*** Opening of Task material ***
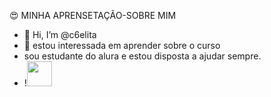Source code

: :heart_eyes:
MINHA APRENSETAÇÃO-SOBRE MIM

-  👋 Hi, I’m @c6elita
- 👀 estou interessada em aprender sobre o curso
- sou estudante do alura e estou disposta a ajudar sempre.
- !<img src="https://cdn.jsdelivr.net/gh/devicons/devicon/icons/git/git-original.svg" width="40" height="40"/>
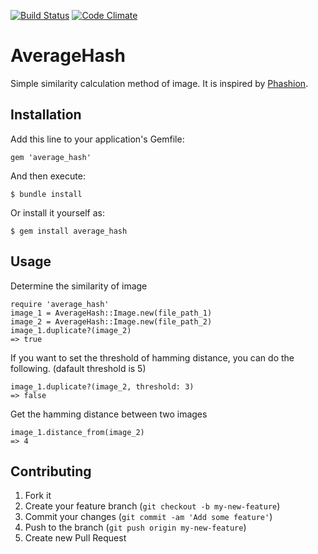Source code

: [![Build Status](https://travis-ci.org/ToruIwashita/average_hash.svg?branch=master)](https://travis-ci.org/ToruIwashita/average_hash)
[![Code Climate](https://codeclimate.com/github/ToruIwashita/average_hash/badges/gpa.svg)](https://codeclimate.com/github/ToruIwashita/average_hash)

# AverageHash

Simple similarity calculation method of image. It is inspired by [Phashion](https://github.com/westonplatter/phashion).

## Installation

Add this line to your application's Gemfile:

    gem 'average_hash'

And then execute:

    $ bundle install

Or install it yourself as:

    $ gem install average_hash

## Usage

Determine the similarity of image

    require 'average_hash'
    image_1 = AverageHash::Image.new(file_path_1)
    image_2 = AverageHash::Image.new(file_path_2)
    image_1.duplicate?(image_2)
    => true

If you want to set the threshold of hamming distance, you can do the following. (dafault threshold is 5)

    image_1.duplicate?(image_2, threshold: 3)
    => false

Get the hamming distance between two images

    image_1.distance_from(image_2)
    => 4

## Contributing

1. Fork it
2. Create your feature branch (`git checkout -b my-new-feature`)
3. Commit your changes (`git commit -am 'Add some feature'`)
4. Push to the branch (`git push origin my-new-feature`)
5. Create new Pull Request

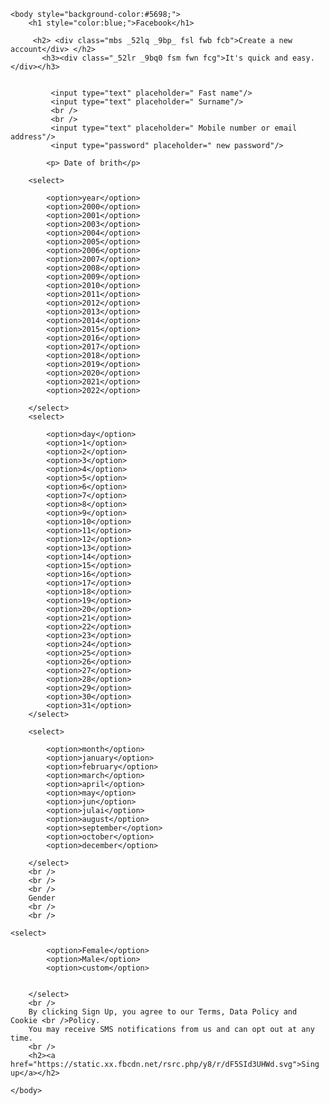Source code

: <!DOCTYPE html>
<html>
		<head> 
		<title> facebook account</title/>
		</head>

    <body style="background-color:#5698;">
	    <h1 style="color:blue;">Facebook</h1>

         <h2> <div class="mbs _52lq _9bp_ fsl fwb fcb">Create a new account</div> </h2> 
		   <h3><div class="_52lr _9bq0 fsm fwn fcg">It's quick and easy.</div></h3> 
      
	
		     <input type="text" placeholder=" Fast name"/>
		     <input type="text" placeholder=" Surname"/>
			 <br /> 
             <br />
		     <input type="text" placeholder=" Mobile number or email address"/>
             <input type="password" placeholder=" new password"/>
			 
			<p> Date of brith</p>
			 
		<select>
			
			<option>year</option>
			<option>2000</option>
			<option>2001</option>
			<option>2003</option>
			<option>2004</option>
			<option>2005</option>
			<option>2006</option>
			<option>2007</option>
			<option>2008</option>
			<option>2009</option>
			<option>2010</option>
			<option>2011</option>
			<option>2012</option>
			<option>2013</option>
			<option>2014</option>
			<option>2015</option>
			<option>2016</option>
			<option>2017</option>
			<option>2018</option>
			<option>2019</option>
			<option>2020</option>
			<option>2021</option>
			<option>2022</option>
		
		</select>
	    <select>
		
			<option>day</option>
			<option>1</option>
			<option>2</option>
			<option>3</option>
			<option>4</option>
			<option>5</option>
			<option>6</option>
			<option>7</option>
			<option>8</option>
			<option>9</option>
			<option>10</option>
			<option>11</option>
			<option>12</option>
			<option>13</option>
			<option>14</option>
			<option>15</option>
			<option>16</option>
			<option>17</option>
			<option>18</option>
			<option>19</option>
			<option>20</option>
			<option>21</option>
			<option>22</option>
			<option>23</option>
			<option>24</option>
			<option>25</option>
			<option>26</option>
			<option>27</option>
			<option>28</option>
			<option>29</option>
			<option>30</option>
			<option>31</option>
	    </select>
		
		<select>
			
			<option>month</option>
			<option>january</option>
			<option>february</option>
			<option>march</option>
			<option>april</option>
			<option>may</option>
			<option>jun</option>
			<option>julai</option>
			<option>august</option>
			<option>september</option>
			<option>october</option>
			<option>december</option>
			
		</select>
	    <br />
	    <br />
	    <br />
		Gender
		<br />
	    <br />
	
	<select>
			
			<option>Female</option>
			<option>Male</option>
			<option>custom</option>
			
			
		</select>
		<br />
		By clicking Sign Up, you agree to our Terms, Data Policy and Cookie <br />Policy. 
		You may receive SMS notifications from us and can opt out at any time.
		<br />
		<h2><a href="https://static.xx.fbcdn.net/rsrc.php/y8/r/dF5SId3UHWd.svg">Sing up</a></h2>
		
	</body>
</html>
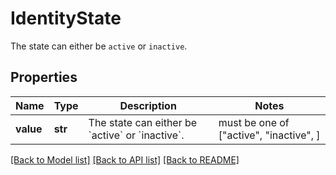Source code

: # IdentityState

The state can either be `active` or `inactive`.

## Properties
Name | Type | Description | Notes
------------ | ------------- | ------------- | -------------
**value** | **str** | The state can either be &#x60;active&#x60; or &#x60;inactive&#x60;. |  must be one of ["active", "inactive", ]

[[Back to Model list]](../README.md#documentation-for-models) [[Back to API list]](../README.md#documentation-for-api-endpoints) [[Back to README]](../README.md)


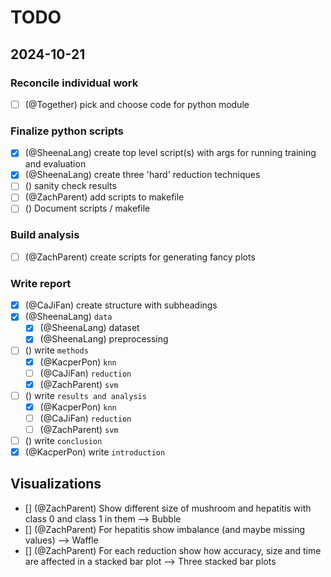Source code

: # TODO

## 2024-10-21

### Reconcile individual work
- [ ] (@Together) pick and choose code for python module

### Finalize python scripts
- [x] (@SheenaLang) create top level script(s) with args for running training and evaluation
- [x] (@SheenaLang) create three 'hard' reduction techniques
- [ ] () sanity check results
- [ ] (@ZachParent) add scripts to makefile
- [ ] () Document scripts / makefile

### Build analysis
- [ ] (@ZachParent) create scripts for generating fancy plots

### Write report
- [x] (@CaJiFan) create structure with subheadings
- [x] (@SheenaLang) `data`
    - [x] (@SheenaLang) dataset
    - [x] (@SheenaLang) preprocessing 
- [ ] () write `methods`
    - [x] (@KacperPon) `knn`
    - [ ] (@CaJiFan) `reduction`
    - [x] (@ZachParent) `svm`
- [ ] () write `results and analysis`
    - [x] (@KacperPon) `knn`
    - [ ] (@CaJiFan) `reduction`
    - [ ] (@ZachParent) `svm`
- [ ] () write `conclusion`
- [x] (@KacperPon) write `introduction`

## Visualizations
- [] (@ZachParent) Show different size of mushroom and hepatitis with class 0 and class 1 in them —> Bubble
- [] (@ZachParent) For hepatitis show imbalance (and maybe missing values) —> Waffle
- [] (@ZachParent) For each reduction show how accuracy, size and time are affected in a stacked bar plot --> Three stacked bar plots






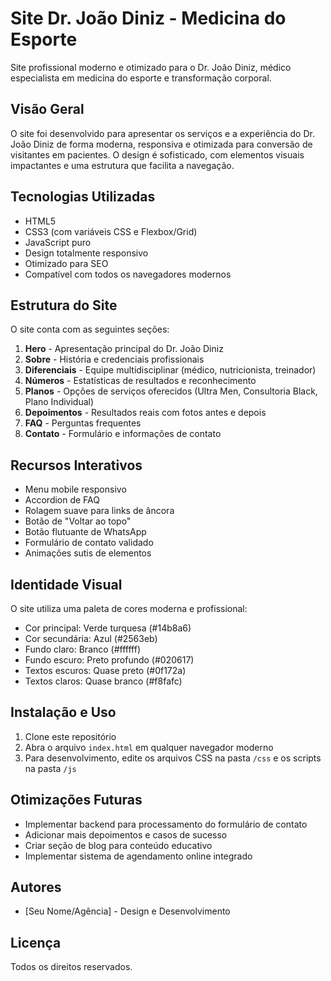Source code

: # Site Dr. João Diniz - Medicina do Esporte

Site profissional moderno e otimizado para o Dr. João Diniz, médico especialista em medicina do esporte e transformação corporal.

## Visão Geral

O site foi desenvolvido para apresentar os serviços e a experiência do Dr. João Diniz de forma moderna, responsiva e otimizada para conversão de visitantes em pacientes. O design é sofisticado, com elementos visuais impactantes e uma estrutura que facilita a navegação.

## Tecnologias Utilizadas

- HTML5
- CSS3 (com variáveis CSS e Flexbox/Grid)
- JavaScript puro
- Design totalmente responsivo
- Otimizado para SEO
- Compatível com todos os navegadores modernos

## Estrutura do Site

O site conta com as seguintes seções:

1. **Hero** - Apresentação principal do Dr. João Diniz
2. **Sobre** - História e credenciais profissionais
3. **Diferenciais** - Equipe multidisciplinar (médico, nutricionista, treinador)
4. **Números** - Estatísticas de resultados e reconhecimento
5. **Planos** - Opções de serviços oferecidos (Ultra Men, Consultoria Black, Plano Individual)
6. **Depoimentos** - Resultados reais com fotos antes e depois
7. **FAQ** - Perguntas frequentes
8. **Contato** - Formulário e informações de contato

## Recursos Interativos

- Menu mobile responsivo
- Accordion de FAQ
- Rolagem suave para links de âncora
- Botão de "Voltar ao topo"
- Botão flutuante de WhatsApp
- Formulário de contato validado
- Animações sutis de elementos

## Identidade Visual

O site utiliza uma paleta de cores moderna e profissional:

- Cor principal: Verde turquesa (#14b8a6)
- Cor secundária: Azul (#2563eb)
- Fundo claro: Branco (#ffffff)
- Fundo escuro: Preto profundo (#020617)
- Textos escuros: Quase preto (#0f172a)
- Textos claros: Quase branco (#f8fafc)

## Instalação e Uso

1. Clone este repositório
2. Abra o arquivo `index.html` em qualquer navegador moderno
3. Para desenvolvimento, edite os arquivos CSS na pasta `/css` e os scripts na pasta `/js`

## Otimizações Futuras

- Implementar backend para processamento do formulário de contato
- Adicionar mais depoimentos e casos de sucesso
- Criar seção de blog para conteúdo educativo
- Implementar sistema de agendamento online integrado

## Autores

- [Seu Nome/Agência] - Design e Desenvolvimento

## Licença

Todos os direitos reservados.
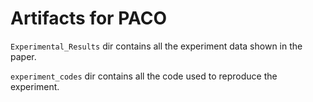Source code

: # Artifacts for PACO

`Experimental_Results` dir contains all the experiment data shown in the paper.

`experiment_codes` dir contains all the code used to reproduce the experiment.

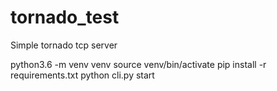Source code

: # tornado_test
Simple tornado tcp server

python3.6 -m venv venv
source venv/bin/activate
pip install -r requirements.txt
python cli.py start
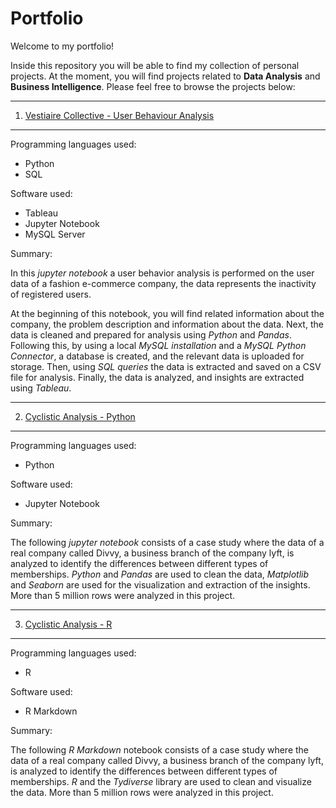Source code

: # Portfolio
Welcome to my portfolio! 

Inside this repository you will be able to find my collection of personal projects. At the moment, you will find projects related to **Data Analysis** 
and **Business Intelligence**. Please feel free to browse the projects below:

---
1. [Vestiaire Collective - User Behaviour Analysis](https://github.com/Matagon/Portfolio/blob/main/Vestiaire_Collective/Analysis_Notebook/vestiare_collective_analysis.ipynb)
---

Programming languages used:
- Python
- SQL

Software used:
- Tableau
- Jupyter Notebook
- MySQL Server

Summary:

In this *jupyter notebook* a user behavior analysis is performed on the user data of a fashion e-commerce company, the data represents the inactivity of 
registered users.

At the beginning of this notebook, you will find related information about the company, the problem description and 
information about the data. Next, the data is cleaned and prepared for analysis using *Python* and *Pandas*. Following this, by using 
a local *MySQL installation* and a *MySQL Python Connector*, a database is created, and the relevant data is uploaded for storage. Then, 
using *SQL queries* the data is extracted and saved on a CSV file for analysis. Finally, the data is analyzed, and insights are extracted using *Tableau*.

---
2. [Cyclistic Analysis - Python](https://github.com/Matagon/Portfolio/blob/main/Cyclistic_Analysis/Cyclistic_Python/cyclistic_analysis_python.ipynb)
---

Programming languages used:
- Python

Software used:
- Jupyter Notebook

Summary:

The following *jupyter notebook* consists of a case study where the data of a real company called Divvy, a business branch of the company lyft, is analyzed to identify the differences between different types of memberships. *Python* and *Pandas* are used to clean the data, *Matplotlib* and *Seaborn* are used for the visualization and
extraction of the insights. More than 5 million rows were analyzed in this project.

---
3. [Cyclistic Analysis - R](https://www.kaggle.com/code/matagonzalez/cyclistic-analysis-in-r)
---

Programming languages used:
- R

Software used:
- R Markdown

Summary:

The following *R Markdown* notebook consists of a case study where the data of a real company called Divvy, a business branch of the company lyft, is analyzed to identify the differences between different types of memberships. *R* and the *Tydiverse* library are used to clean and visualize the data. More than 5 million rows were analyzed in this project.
*** Close of Task material ***
# Task directions
Find and copy each line of the material that holds the word "https".

# Reply
- !<img src="https://cdn.jsdelivr.net/gh/devicons/devicon/icons/git/git-original.svg" width="40" height="40"/>
: [![Build Status](https://travis-ci.org/ToruIwashita/average_hash.svg?branch=master)](https://travis-ci.org/ToruIwashita/average_hash)
[![Code Climate](https://codeclimate.com/github/ToruIwashita/average_hash/badges/gpa.svg)](https://codeclimate.com/github/ToruIwashita/average_hash)
Simple similarity calculation method of image. It is inspired by [Phashion](https://github.com/westonplatter/phashion).
		<h2><a href="https://static.xx.fbcdn.net/rsrc.php/y8/r/dF5SId3UHWd.svg">Sing up</a></h2>
1. [Vestiaire Collective - User Behaviour Analysis](https://github.com/Matagon/Portfolio/blob/main/Vestiaire_Collective/Analysis_Notebook/vestiare_collective_analysis.ipynb)
2. [Cyclistic Analysis - Python](https://github.com/Matagon/Portfolio/blob/main/Cyclistic_Analysis/Cyclistic_Python/cyclistic_analysis_python.ipynb)
3. [Cyclistic Analysis - R](https://www.kaggle.com/code/matagonzalez/cyclistic-analysis-in-r)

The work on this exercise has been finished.